Replace an entire field value in a file using awk

I have an export from postgresql table with multiple fields, including boolean (exported by postgresql as t and f character), and I need to import it in another database (monetdb) that won't understand t/f as bool values.

(EDIT removed spaces to reflect true file aspect and avoid angry comments - previously there was spaces displayed)

id|val_str|bool_1|bool2|bool_3|bool4|
1|help|t|t|f|t|
2|test|f|t|f|f|
...

As I cannot replace all occurence of t/f I need to integrate the field separator in my pattern. I tried to use awk to replace fields t with TRUE and f with FALSE:

awk -F'|' '{gsub(/\|t\|/, "|TRUE|"); gsub(/\|f\|/, "|FALSE|"); print;}'

This is working partially, as consecutive fields with a same value (|t|t|) will have only the first occurrence replaced (|TRUE|t| - as 2nd occurence is in fact t| and not |t|).

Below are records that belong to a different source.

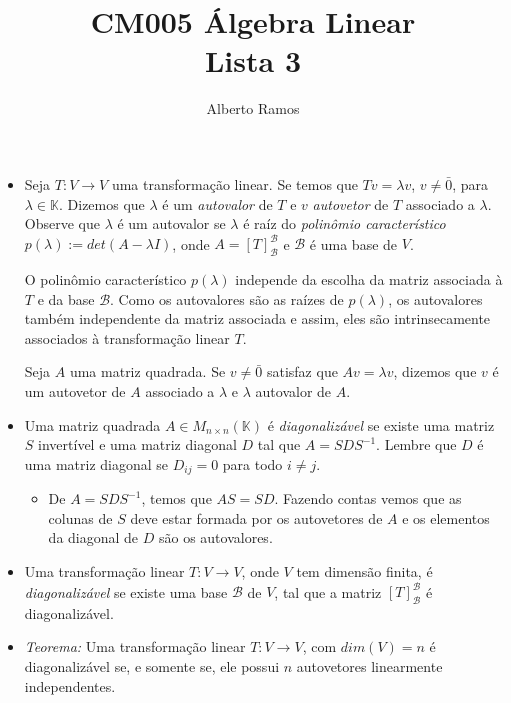 \documentclass[10pt]{article}
\theoremstyle{plain}
\theoremstyle{obs}
\numberwithin{equation}{section}
\begin{document}
\title{ CM005 Álgebra Linear \\
Lista 3 }
\begin{centering}
\author{ Alberto Ramos }
\end{centering}
\date{ }
\maketitle

 \begin{itemize}
   \item 
   Seja $T: V \rightarrow V$ uma transformação linear. Se temos que $Tv=\lambda v$, $v\neq\bar{0}$, para 
   $\lambda \in \mathbb{K}$. Dizemos  
   que $\lambda$ é um {\it autovalor} de $T$ e $v$ {\it autovetor} de $T$ associado a $\lambda$.
   Observe que $\lambda$ é um autovalor se $\lambda$ é raíz do {\it polinômio característico} 
   $p(\lambda):=det(A-\lambda I)$, onde $A=[T]_{\mathcal{B}}^{\mathcal{B}}$ e 
   $\mathcal{B}$ é uma base de $V$. 
   
   O polinômio característico $p(\lambda)$ independe da escolha da matriz associada 
   à $T$ e da base $\mathcal{B}$. Como os autovalores são as raízes de $p(\lambda)$, 
   os autovalores também independente da matriz associada e assim, eles são intrinsecamente 
   associados à transformação linear $T$.
   
   Seja $A$ uma matriz quadrada. Se $v\neq \bar{0}$ satisfaz que $Av=\lambda v$, 
   dizemos que $v$ é um autovetor de 
   $A$ associado a $\lambda$ e $\lambda$ autovalor de $A$.
   
   \item  Uma matriz quadrada $A \in M_{n \times n}(\mathbb{K})$
   é {\it diagonalizável} se existe uma matriz $S$ invertível e uma matriz diagonal $D$
   tal que $A=SDS^{-1}$. Lembre que $D$ é uma matriz diagonal se $D_{ij}=0$ para todo $i\neq j$.
     \begin{itemize}
      \item De $A=SDS^{-1}$, temos que $AS=SD$. Fazendo contas vemos que 
      as colunas de $S$ deve estar formada por os autovetores de $A$ e os elementos 
      da diagonal de $D$ são os autovalores. 
     \end{itemize}
   \item Uma transformação linear 
   $T: V \rightarrow V$, onde $V$ tem dimensão finita, é {\it diagonalizável}
   se existe uma base $\mathcal{B}$ de $V$, tal que a matriz $[T]_{\mathcal{B}}^{\mathcal{B}}$
   é diagonalizável.
 
   \item {\it Teorema:} Uma transformação linear 
   $T: V \rightarrow V$, com $dim(V)=n$ é diagonalizável
se, e somente se, ele possui $n$ autovetores linearmente independentes. 


\end{itemize}
\end{document}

id|val_str|bool_1|bool2|bool_3|bool4|
1|help|TRUE|t|FALSE|TRUE|
2|test|FALSE|TRUE|FALSE|f|
...

Table has ~450 columns so I can't really specify the list of columns to be replaced, nor work in postgres to 'transform' boolean columns (I could but ...).

I could run the gsub() twice, but I was looking for more elegant way to match the entire field content for all fields.

gsub(/^t$/, ...) is not helping either as we are in the middle of a line most of the time.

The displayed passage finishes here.